Mencari Restu Para Kiai

Dikecewakan PDI Perjuangan dan belajar dari Pemilu 2009, Prabowo kini masuk ke semua jaringan untuk mendulang suara. Salah satu sasaran terpenting: organisasi Islam.

7 April 2014 | 00.00 WIB

Image of Tempo
Perbesar

Baca berita dengan sedikit iklan, klik di sini

PRABOWO Subianto hanya tersenyum-senyum mendengar Djan Faridz mengkampanyekan dirinya. Rabu malam pekan lalu itu, setelah berbicara perihal pesantren dan demokratisasi dalam Sarasehan Nasional Ulama Pesantren di Pondok Pesantren Miftahul Ulum, Gandaria, Jakarta Selatan, Prabowo ganti mendengarkan pidato Djan.

Tak berbicara panjang-lebar tentang pesantren, Menteri Perumahan Rakyat itu justru lebih banyak memuji calon presiden dari Partai Gerindra tersebut. "Beliau itu sahabat dan guru saya. Saya mengagumi Pak Prabowo sejak masih di Kopassus," kata Djan di hadapan ratusan ulama dan santri.

Menurut Djan, yang juga Wakil Ketua Umum Partai Persatuan Pembangunan, cita-cita Prabowo dengan dia sama, yakni ingin menyejahterakan rakyat Indonesia. Karena itu, dia menambahkan, dukungan ke Prabowo tak hanya dalam hal keinginan Prabowo mengembangkan pesantren, tapi juga pada pemilihan presiden 9 Juli nanti. "Visi-misi Pak Prabowo, Gerindra, dan PPP itu sama. Sama-sama memajukan Nahdlatul Ulama, sama-sama memajukan umat Islam," ujarnya.

Djan dan Prabowo sudah berteman lama. Bersama Prabowo, Djan pernah ikut melobi Megawati Soekarnoputri agar Ketua Umum Partai Demokrasi Indonesia Perjuangan itu segera merestui Joko Widodo sebagai calon Gubernur DKI, yang kemudian diusung koalisi Gerindra-PDI Perjuangan. Tujuan Djan ketika itu: menghadang Fauzi Bowo, Gubernur DKI yang kembali mencalonkan diri.

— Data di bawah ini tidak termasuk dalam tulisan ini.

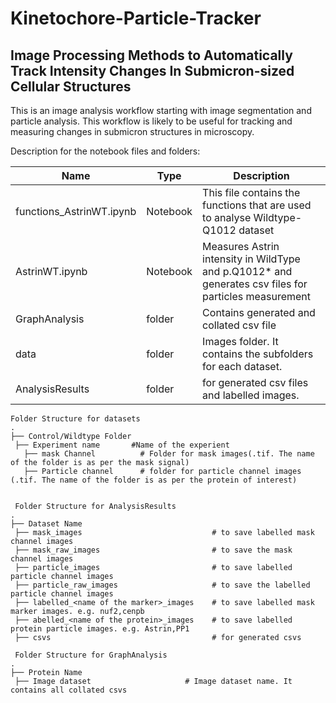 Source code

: # Kinetochore-Particle-Tracker



## Image Processing Methods to Automatically Track Intensity Changes In Submicron-sized Cellular Structures

This is an image analysis workflow starting with image segmentation and particle analysis. This workflow is likely to be useful for tracking and measuring changes in submicron structures in microscopy.


Description for the notebook files and folders:

 |Name                        | Type         |Description
 |----------------------------|------------- |------------ 
 | functions_AstrinWT.ipynb    | Notebook     |This file contains the functions that are used to analyse Wildtype-Q1012 dataset
 | AstrinWT.ipynb     | Notebook     |Measures Astrin intensity in WildType and p.Q1012* and generates csv files for particles measurement 
 | GraphAnalysis              | folder       |Contains generated and collated csv file
 | data                       | folder       |Images folder. It contains the subfolders for each dataset.
 | AnalysisResults            | folder       |for generated csv files and labelled images.

 
 
    Folder Structure for datasets
    .
    ├── Control/Wildtype Folder
     ├── Experiment name       #Name of the experient
       ├── mask Channel          # Folder for mask images(.tif. The name of the folder is as per the mask signal)
       ├── Particle channel      # folder for particle channel images (.tif. The name of the folder is as per the protein of interest)
       
     
     Folder Structure for AnalysisResults
    .
    ├── Dataset Name
     ├── mask_images                             # to save labelled mask channel images
     ├── mask_raw_images                         # to save the mask channel images
     ├── particle_images                         # to save labelled particle channel images
     ├── particle_raw_images                     # to save the labelled particle channel images
     ├── labelled_<name of the marker>_images    # to save labelled mask marker images. e.g. nuf2,cenpb
     ├── abelled_<name of the protein>_images    # to save labelled protein particle images. e.g. Astrin,PP1
     ├── csvs                                    # for generated csvs
     
     Folder Structure for GraphAnalysis
    .
    ├── Protein Name
     ├── Image dataset                     # Image dataset name. It contains all collated csvs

Prabowo tak menampik "kemesraan" malam itu buah rentetan kedekatannya dengan petinggi PPP yang terjalin dua pekan terakhir. "Kemesraan" itu pula yang kemudian dibuhulkan dalam acara istigasah kubra partai berlambang Ka'bah ini di Istora Senayan pada Jumat pekan lalu. Ketika itu, Prabowo datang dengan helikopter, meninggalkan acara kampanye Gerindra di Kabupaten Bandung.

Disambut antara lain oleh Ketua Umum PPP Suryadharma Ali dan Ketua Majelis Syariah PPP Nur Iskandar, mata Prabowo berbinar saat menatap panggung bergambar dirinya. Seperti Djan, Suryadharma memuji Prabowo dan Gerindra, yang disebutnya partai kebangsaan tapi religius. Ini pula yang membuat keduanya sepakat berkoalisi.

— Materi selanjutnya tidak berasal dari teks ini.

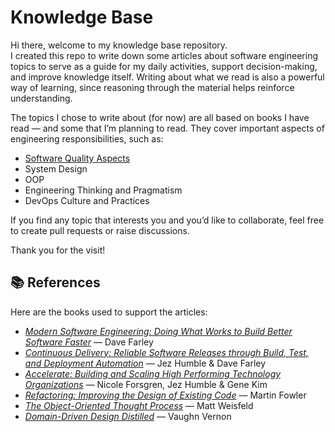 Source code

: # Knowledge Base

Hi there, welcome to my knowledge base repository.  
I created this repo to write down some articles about software engineering topics to serve as a guide for my daily activities, support decision-making, and improve knowledge itself. Writing about what we read is also a powerful way of learning, since reasoning through the material helps reinforce understanding.  

The topics I chose to write about (for now) are all based on books I have read — and some that I’m planning to read. They cover important aspects of engineering responsibilities, such as:  

- [Software Quality Aspects](./QualityAspects/)
- System Design  
- OOP  
- Engineering Thinking and Pragmatism  
- DevOps Culture and Practices  

If you find any topic that interests you and you’d like to collaborate, feel free to create pull requests or raise discussions.  

Thank you for the visit! 

## 📚 References

Here are the books used to support the articles:  

- [*Modern Software Engineering: Doing What Works to Build Better Software Faster*](https://www.oreilly.com/library/view/modern-software-engineering/9780137314942/) — Dave Farley  
- [*Continuous Delivery: Reliable Software Releases through Build, Test, and Deployment Automation*](https://www.amazon.com/dp/0321601912?tag=contindelive-20) — Jez Humble & Dave Farley  
- [*Accelerate: Building and Scaling High Performing Technology Organizations*](https://www.oreilly.com/library/view/accelerate/9781457191435/) — Nicole Forsgren, Jez Humble & Gene Kim  
- [*Refactoring: Improving the Design of Existing Code*](https://martinfowler.com/books/refactoring.html) — Martin Fowler  
- [*The Object-Oriented Thought Process*](https://www.oreilly.com/library/view/the-object-oriented-thought/9780135182130/) — Matt Weisfeld  
- [*Domain-Driven Design Distilled*](https://www.oreilly.com/library/view/domain-driven-design-distilled/9780134434964/) — Vaughn Vernon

Namun adanya koalisi PPP-Gerindra dibantah Wakil Ketua Umum PPP Suharso Monoarfa. Menurut dia, itu hanya manuver Suryadharma. Suharso menyebutkan, dari enam nama yang dihasilkan Musyawarah Kerja Nasional PPP di Bandung, Februari lalu, nama Prabowo tak masuk daftar. Dari enam nama itu, justru salah satu yang direkomendasikan adalah Joko Widodo. Suharso mengaku terkejut oleh manuver Suryadharma tersebut. "Seluruh pengurus daerah juga kaget," kata Suharso.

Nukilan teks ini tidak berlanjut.